Zhang Yulei, Dang Yan, Chen Hsinchun, Thurmond Mark, Larson Cathy
Artificial Intelligence Lab, Department of Management Information Systems, Eller College of Management, University of Arizona, Tucson, AZ 85721, USA.
FMD Lab, Center for Animal Disease Modeling and Surveillance (CADMS), University of California, Davis, CA 95616, USA.
Decis Support Syst. 2009 Nov;47(4):508-517. doi: 10.1016/j.dss.2009.04.016. Epub 2009 May 4.
Syndromic surveillance can play an important role in protecting the public's health against infectious diseases. Infectious disease outbreaks can have a devastating effect on society as well as the economy, and global awareness is therefore critical to protecting against major outbreaks. By monitoring online news sources and developing an accurate news classification system for syndromic surveillance, public health personnel can be apprised of outbreaks and potential outbreak situations. In this study, we have developed a framework for automatic online news monitoring and classification for syndromic surveillance. The framework is unique and none of the techniques adopted in this study have been previously used in the context of syndromic surveillance on infectious diseases. In recent classification experiments, we compared the performance of different feature subsets on different machine learning algorithms. The results showed that the combined feature subsets including Bag of Words, Noun Phrases, and Named Entities features outperformed the Bag of Words feature subsets. Furthermore, feature selection improved the performance of feature subsets in online news classification. The highest classification performance was achieved when using SVM upon the selected combination feature subset.
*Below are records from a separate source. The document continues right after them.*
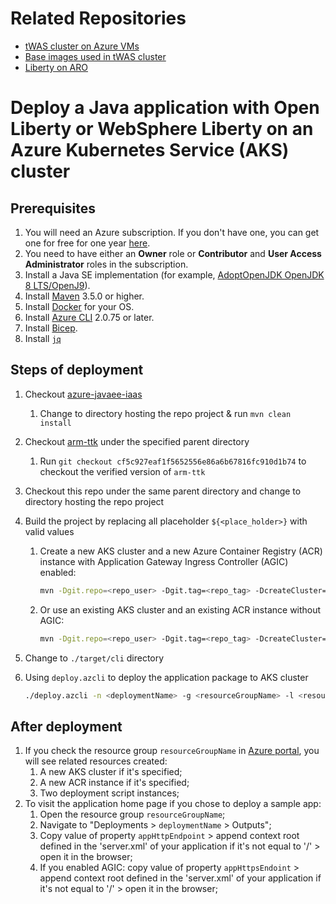 # Related Repositories

* [tWAS cluster on Azure VMs](https://github.com/WASdev/azure.websphere-traditional.cluster)
* [Base images used in tWAS cluster](https://github.com/WASdev/azure.websphere-traditional.image)
* [Liberty on ARO](https://github.com/WASdev/azure.liberty.aro)



# Deploy a Java application with Open Liberty or WebSphere Liberty on an Azure Kubernetes Service (AKS) cluster

## Prerequisites

1. You will need an Azure subscription. If you don't have one, you can get one for free for one year [here](https://azure.microsoft.com/free).
1. You need to have either an **Owner** role or **Contributor** and **User Access Administrator** roles in the subscription.
1. Install a Java SE implementation (for example, [AdoptOpenJDK OpenJDK 8 LTS/OpenJ9](https://adoptopenjdk.net/?variant=openjdk8&jvmVariant=openj9)).
1. Install [Maven](https://maven.apache.org/download.cgi) 3.5.0 or higher.
1. Install [Docker](https://docs.docker.com/get-docker/) for your OS.
1. Install [Azure CLI](https://docs.microsoft.com/cli/azure/install-azure-cli?view=azure-cli-latest&preserve-view=true) 2.0.75 or later.
1. Install [Bicep](https://docs.microsoft.com/azure/azure-resource-manager/bicep/install#linux).
1. Install [`jq`](https://stedolan.github.io/jq/download/)

## Steps of deployment

1. Checkout [azure-javaee-iaas](https://github.com/Azure/azure-javaee-iaas)
   1. Change to directory hosting the repo project & run `mvn clean install`
1. Checkout [arm-ttk](https://github.com/Azure/arm-ttk) under the specified parent directory
   1. Run `git checkout cf5c927eaf1f5652556e86a6b67816fc910d1b74` to checkout the verified version of `arm-ttk`
1. Checkout this repo under the same parent directory and change to directory hosting the repo project
1. Build the project by replacing all placeholder `${<place_holder>}` with valid values
   1. Create a new AKS cluster and a new Azure Container Registry (ACR) instance with Application Gateway Ingress Controller (AGIC) enabled:

      ```bash
      mvn -Dgit.repo=<repo_user> -Dgit.tag=<repo_tag> -DcreateCluster=true -DcreateACR=true -DdeployApplication=<true|false> -DappImagePath=<app-image-path> -DappReplicas=<number of replicas> -DenableAppGWIngress=true -DappgwUsePrivateIP=<true|false> -DappGatewayCertificateOption=generateCert -DenableCookieBasedAffinity=true -Dtest.args="-Test All" -Pbicep -Passembly -Ptemplate-validation-tests clean install
      ```

   1. Or use an existing AKS cluster and an existing ACR instance without AGIC:

      ```bash
      mvn -Dgit.repo=<repo_user> -Dgit.tag=<repo_tag> -DcreateCluster=false -DclusterName=<aks-cluster-name> -DclusterRGName=<cluster-group-name> -DcreateACR=false -DacrName=<acr-instance-name> -DacrRGName=<acr-group-name> -DdeployApplication=<true|false> -DappImagePath=<app-image-path> -DappReplicas=<number of replicas> -DenableAppGWIngress=false -DappgwUsePrivateIP=<true|false> -DappGatewayCertificateOption=generateCert -DenableCookieBasedAffinity=true -Dtest.args="-Test All" -Pbicep -Passembly -Ptemplate-validation-tests clean install
      ```

1. Change to `./target/cli` directory
1. Using `deploy.azcli` to deploy the application package to AKS cluster

   ```bash
   ./deploy.azcli -n <deploymentName> -g <resourceGroupName> -l <resourceGroupLocation> 
   ```

## After deployment

1. If you check the resource group `resourceGroupName` in [Azure portal](https://portal.azure.com/), you will see related resources created:
   1. A new AKS cluster if it's specified;
   1. A new ACR instance if it's specified;
   1. Two deployment script instances;
1. To visit the application home page if you chose to deploy a sample app:
   1. Open the resource group `resourceGroupName`;
   1. Navigate to "Deployments > `deploymentName` > Outputs";
   1. Copy value of property `appHttpEndpoint` > append context root defined in the 'server.xml' of your application if it's not equal to '/' > open it in the browser;
   1. If you enabled AGIC: copy value of property `appHttpsEndoint` > append context root defined in the 'server.xml' of your application if it's not equal to '/' > open it in the browser;
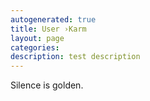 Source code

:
 ```yaml
---
autogenerated: true
title: User ›Karm
layout: page
categories: 
description: test description
---
```


Silence is golden.
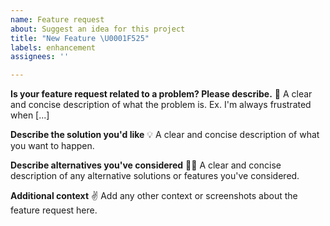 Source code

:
 ```yaml
---
name: Feature request
about: Suggest an idea for this project
title: "New Feature \U0001F525"
labels: enhancement
assignees: ''

---
```


**Is your feature request related to a problem? Please describe.** 🤔
A clear and concise description of what the problem is. Ex. I'm always frustrated when [...]

**Describe the solution you'd like** 💡
A clear and concise description of what you want to happen.

**Describe alternatives you've considered** 💁‍♀️
A clear and concise description of any alternative solutions or features you've considered.

**Additional context** ✌
Add any other context or screenshots about the feature request here.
症状监测在保护公众健康免受传染病侵害方面可以发挥重要作用。传染病暴发会对社会和经济造成毁灭性影响,因此全球意识对于防范重大疫情至关重要。通过监测在线新闻来源并开发用于症状监测的准确新闻分类系统,公共卫生人员可以了解疫情和潜在的疫情情况。在本研究中,我们开发了一个用于症状监测的自动在线新闻监测和分类框架。该框架独具特色,本研究中采用的技术此前均未用于传染病症状监测的背景下。在最近的分类实验中,我们比较了不同特征子集在不同机器学习算法上的性能。结果表明,包括词袋、名词短语和命名实体特征在内的组合特征子集优于词袋特征子集。此外,特征选择提高了在线新闻分类中特征子集的性能。在所选的组合特征子集上使用支持向量机时,实现了最高的分类性能。